- Data for processing -
======
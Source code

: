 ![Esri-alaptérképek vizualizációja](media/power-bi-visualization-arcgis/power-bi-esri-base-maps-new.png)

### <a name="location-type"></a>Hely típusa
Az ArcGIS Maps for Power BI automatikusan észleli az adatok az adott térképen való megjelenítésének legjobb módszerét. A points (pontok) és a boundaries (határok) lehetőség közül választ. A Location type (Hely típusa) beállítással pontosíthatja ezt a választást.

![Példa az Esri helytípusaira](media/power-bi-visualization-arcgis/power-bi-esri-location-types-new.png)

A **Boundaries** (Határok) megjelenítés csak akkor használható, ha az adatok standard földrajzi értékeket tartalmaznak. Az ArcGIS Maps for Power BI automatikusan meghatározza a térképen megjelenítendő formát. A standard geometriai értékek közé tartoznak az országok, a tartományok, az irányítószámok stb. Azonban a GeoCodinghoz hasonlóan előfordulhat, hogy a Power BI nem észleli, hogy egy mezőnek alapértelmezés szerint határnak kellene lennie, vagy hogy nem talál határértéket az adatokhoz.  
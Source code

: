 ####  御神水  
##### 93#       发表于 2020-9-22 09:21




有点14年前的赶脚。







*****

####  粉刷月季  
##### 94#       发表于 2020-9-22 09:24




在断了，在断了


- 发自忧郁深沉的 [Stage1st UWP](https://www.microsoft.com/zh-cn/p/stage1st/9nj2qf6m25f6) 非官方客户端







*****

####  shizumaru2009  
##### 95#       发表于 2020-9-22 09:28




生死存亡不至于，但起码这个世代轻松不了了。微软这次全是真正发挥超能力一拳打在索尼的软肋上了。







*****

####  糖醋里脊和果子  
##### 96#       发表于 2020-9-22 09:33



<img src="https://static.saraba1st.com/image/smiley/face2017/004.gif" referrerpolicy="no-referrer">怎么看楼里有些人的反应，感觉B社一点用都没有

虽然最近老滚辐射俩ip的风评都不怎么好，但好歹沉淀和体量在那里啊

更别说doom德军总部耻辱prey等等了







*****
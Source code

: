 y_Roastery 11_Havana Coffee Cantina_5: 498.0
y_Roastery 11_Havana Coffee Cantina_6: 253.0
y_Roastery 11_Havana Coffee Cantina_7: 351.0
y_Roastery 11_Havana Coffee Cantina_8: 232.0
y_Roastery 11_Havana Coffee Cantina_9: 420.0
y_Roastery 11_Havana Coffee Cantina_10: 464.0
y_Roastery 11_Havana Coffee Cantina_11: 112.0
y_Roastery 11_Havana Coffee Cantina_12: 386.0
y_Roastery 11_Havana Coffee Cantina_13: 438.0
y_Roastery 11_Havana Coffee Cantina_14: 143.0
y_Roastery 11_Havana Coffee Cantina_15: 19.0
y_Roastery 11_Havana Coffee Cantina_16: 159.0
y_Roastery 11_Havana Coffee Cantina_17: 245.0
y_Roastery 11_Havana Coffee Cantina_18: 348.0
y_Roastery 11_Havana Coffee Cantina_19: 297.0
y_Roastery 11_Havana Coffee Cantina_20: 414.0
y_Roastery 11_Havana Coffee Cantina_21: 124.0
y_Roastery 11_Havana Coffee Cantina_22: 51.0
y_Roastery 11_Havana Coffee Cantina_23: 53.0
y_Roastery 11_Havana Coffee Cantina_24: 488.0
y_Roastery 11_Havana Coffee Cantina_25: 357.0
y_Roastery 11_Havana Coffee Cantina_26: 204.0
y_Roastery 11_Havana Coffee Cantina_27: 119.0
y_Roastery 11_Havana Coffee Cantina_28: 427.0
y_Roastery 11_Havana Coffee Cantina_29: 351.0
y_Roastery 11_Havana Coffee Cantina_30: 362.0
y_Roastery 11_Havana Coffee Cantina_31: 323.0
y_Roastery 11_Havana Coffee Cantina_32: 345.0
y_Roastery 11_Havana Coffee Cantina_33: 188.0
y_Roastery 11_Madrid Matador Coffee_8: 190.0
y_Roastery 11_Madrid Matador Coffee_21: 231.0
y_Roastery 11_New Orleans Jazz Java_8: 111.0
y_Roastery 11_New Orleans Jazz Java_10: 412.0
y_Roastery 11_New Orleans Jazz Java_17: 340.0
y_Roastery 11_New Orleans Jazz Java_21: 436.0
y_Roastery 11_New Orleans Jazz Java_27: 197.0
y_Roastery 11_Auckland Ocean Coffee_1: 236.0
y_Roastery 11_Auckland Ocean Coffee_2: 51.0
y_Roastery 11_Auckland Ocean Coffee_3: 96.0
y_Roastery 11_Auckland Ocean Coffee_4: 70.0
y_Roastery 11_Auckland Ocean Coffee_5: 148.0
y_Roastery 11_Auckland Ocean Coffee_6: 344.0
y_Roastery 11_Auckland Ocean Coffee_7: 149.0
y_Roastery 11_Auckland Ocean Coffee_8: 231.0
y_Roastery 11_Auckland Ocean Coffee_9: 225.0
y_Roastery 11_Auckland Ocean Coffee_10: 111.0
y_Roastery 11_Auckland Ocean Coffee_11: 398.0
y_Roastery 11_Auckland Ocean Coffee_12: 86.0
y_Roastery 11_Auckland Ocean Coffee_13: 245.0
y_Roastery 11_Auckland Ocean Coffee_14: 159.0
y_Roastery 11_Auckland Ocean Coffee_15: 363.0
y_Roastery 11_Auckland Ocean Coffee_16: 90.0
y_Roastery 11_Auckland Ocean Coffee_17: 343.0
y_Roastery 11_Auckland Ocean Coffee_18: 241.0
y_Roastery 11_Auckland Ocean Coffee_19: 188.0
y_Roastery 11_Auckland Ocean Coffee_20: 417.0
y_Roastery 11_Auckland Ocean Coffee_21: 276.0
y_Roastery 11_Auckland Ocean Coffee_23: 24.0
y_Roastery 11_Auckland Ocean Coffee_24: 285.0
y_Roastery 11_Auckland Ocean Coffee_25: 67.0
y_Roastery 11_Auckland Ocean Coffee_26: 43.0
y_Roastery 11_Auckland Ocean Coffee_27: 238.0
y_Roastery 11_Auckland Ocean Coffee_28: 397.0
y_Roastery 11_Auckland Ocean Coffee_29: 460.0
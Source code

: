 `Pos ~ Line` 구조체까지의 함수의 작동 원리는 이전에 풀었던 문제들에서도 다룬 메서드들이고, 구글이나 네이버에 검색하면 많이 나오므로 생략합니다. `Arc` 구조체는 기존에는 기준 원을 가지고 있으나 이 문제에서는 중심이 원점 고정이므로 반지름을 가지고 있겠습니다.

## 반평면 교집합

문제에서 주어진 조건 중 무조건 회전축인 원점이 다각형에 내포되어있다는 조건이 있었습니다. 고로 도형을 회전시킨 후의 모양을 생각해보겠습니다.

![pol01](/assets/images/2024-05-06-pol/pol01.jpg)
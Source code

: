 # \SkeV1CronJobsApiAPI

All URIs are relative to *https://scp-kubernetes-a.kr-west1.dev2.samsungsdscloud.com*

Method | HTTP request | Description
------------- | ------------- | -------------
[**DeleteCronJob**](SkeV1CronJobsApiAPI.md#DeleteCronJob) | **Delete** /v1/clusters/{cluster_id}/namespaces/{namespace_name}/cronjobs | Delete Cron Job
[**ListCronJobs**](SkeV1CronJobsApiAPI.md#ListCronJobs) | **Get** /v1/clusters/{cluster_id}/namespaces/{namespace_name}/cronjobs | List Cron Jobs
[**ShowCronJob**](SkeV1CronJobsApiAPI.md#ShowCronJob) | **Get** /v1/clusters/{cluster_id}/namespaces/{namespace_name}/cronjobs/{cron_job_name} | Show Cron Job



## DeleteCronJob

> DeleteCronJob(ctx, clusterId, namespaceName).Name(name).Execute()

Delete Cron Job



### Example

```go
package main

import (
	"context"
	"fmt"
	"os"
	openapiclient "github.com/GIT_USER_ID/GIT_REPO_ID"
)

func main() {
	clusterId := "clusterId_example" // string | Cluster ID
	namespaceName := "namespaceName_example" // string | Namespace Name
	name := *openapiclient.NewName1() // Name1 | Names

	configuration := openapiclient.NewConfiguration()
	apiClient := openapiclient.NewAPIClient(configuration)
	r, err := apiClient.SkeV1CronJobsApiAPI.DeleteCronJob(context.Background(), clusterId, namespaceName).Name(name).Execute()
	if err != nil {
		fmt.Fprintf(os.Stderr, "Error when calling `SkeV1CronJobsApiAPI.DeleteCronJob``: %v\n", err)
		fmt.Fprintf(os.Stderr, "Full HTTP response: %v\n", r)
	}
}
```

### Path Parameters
======
- Work task -
Given the data above, transcribe exactly the lines from the one containing "List Cron Jobs" down to the one containing "## DeleteCronJob", and no others.

- Result of this task -
[**ListCronJobs**](SkeV1CronJobsApiAPI.md#ListCronJobs) | **Get** /v1/clusters/{cluster_id}/namespaces/{namespace_name}/cronjobs | List Cron Jobs
[**ShowCronJob**](SkeV1CronJobsApiAPI.md#ShowCronJob) | **Get** /v1/clusters/{cluster_id}/namespaces/{namespace_name}/cronjobs/{cron_job_name} | Show Cron Job



## DeleteCronJob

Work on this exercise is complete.